И рядом с этим виртуозно сочиненным портретом Робеспьера – шекспировский Пэк в «Сне в летнюю ночь», с откровенностью проявлений животного и пластичностью фавна – сыгранный на гастролях 1927–1928 гг. маленький юркий зверек, которого сохранила для нас видеозапись одной из репетиций Рейнхардта с Соколовым-Пэком, легко находимая в интернете. Уже много позже Соколов скажет, что всех его персонажей можно объединить в некий человеческий зоопарк. «Я внимательно слежу за животными и детьми… В роли дипломата я даю черты лисицы, в роли франта – петуха. И таким образом выявляю сущность типа. Мне кажется, что в прошлом я был обезьяной…». Эта атавистическая отсылка, этот жизнеутверждающий биологизм абсолютно раскрепощенного существа в Пэке был явлен им впервые и оказался просто обезоруживающим. Подобная, и ныне обращающая на себя внимание, животная органика Соколова-Пэка не вызывала бы такого изумления, если бы не вспомнить, что исполнителю – вовсе не балетному, а драматическому артисту – уже под сорок, и при том еще пять лет назад после тяжелейшей травмы голени для него пределом актерских мечтаний была роль столетнего хромого раввина с палкой. Диапазону харáктерного актера, его магической смене сценических ликов была посвящена специальная публикация Meatre Arts Monthly с фотографической вкладкой, подтверждающей гистрионический дар Соколова, к тому же и создателя изобретательных гримов.
Окончательно же Соколов переселяется за океан в 1937-м. Официально, по сообщениям газет, его ждали заключенные контракты с американскими киностудиями. Однако, как и большинству актеров-эмигрантов, Соколову, вполне успешно уже сотрудничавшему в парижском театре с Ш. Дюлленом и давно работавшему с режиссерами немецкого и французского кино, становилось ясно, что из стремительно погружавшейся в коричневый цвет Европы надо бежать.

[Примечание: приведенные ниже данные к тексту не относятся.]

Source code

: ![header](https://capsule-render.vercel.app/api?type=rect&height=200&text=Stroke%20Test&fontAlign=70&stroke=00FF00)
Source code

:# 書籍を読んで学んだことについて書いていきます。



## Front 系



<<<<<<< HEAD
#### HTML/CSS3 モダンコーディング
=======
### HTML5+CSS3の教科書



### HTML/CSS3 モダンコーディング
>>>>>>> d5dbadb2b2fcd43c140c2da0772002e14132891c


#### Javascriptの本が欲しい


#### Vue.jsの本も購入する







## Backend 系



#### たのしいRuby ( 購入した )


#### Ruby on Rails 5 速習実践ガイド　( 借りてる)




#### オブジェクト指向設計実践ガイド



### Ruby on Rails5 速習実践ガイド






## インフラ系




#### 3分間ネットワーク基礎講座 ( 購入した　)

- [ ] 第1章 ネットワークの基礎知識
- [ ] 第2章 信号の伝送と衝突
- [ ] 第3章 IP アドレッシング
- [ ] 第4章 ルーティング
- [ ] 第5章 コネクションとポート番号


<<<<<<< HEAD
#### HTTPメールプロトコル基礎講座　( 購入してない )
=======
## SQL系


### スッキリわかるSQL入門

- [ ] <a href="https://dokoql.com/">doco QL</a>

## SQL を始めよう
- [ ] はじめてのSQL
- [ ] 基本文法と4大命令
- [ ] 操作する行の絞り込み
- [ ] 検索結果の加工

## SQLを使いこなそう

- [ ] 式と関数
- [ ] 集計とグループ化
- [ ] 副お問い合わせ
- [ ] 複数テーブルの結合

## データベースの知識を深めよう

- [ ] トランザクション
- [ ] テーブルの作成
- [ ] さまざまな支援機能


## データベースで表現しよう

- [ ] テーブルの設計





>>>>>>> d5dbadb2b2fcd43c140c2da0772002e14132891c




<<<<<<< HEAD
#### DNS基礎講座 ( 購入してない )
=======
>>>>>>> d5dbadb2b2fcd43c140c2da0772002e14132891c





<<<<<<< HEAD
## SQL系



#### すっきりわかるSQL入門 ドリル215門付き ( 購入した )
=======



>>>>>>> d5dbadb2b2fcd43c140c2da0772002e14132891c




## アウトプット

К тому времени он уже снялся в кинопроектах У. Дитерле, Ж. Ренуара, Абеля Ганса, В. Триваса… В 1937-м из актера эпизода он превращается в международную звезду: Соколов попадает в оскароносную картину «Жизнь Эмиля Золя» с Полом Муни в главной роли, где играет вторую по значению роль фильма – друга главного героя, известного художника-импрессиониста Поля Сезанна. Сценарий не давал актеру возможности «развернуться» в роли, и он пошел по пути создания некоего антропологического портрета условного, хоть и знаменитого «француза». Больших открытий, однако, не произошло. Наоборот, вскоре сыгранная «второплановая роль» проводника Ансельмо – маленького невзрачного, в мешковатых одежках косноязычного человечка, похожего на медвежонка, а на самом деле испанского партизана-подрывника – в фильме Сэма Вуда «По ком звонит колокол» (1942), экранизации только недавно вышедшего романа Эрнеста Хемингуэя, принесла Соколову единодушное признание и впоследствии была отмечена во всех киносправочниках. Интересно, что в фильме о Гражданской войне в Испании был занят целый ряд русских актеров-эмигрантов.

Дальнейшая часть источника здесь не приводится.